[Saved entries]
-.-.-

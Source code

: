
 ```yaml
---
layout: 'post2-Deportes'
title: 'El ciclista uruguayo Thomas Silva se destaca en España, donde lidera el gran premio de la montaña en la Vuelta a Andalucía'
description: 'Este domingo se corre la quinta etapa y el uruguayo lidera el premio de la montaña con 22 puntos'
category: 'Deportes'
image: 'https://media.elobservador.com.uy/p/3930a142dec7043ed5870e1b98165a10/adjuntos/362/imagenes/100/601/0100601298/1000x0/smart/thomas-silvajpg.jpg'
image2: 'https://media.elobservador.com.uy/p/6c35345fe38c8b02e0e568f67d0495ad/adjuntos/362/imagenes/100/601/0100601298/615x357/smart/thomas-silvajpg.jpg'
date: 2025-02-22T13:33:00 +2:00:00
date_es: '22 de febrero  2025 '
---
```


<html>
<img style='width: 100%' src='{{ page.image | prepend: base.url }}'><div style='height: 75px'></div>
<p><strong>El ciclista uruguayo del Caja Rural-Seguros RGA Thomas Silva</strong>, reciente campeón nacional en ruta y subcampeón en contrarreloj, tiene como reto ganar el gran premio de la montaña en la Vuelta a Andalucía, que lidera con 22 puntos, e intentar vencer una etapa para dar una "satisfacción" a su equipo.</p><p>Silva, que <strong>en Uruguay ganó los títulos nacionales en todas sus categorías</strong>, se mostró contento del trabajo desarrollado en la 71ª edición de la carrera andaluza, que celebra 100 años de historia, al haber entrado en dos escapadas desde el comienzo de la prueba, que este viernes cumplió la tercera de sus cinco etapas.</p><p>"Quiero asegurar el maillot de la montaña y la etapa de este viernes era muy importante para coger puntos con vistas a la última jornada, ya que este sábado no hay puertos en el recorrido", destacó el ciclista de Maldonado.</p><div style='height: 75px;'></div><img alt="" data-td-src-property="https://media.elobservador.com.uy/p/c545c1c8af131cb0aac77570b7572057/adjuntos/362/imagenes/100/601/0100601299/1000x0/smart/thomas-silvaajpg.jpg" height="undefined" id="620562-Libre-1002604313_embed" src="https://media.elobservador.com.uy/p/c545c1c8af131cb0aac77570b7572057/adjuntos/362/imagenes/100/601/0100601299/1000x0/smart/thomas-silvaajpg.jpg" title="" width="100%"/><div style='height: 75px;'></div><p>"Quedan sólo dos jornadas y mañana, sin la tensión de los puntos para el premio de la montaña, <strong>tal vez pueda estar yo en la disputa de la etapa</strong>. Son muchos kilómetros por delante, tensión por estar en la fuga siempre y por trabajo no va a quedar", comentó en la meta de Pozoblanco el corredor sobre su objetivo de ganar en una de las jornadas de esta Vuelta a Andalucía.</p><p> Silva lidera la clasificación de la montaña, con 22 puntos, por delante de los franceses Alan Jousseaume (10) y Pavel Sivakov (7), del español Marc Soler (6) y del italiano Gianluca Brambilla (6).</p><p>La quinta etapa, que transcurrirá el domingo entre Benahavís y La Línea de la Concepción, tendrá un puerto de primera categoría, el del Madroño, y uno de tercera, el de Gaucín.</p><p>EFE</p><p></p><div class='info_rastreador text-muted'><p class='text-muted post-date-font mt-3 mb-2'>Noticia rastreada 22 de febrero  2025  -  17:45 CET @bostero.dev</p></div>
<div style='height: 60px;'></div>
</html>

-.-.-

* _Exercise_: All lines above with the word "Deportes" need to be reported.

* _Task result_:
layout: 'post2-Deportes'
category: 'Deportes'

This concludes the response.